身体と認知機能の維持を =健康寿命を延ばすには
2015年の日本人の平均寿命は男性が80.79歳、女性は87.05歳。しかし、健康上の問題で日常生活が制限されることがない「健康寿命」は、男女共にそれより10年程度短いと言われている。健康寿命を延ばすにはどうしたらよいのか、聖マリアンナ医科大学病院(川崎市)腎臓・高血圧内科の柴垣有吾教授に聞いた。
◇歩くことで体力維持
高齢者は心疾患や糖尿病などの慢性疾患を持っていることが多く、入院などを機に病状が急激に悪化する恐れがある。「入院を機に身体機能や認知機能が低下すると、在宅への復帰が困難になったり、老老介護で介護者が支え切れず共倒れになったりする事例が少なくありません」と柴垣教授。
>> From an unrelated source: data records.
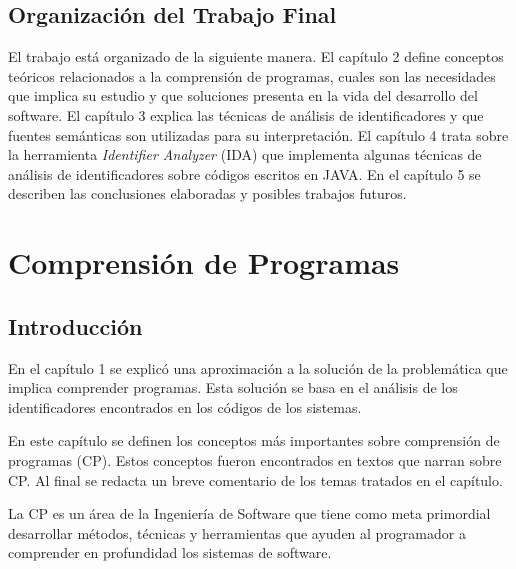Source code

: \documentclass[a4paper,12pt]{report}
\begin{document}

\section{Organización del Trabajo Final}

El trabajo está organizado de la siguiente manera. El capítulo 2 define conceptos teóricos relacionados a la comprensión de programas, cuales son las necesidades que implica su estudio y que soluciones presenta en la vida del desarrollo del software. El capítulo 3 explica las técnicas de análisis de identificadores y que fuentes semánticas son utilizadas para su interpretación. El capítulo 4 trata sobre la herramienta \textit{Identifier Analyzer} (IDA) que implementa algunas técnicas de análisis de identificadores sobre códigos escritos en JAVA.
En el capítulo 5 se describen las conclusiones elaboradas y posibles trabajos futuros.



\chapter{Comprensión de Programas}
\section{Introducción}

En el capítulo 1 se explicó una aproximación a la solución de la problemática que implica comprender programas. Esta solución se basa en el análisis de los identificadores encontrados en los códigos de los sistemas.

En este capítulo se definen los conceptos más importantes sobre comprensión de programas (CP). Estos conceptos fueron encontrados en textos que narran sobre CP. Al final se redacta un breve comentario de los temas tratados en el capítulo.

La CP es un área de la Ingeniería de Software que tiene como meta primordial desarrollar métodos, técnicas y herramientas que ayuden al programador a comprender en profundidad los sistemas de software. 
\end{document}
特に、食事や排せつなどの日常生活動作(ADL)を他人に頼らなければならなくなると、人の尊厳は傷つく。こうした事態を防ぐには、体と頭の機能の維持がポイントになる。
「入院しても、自分の意思で最低限の行動ができる身体機能を維持するには、普段から歩数計を着けて歩くなどして基礎的な体力をつけることが重要です」
歩くことは日常生活の中ででき、歩数計の歩数が「成果」として意識されることで無理なく継続できる。認知機能は、外に出て人と触れ合うことが良い刺激となる。社会との交流を失わないためにも、まずは外出できる身体機能の維持が重要だ。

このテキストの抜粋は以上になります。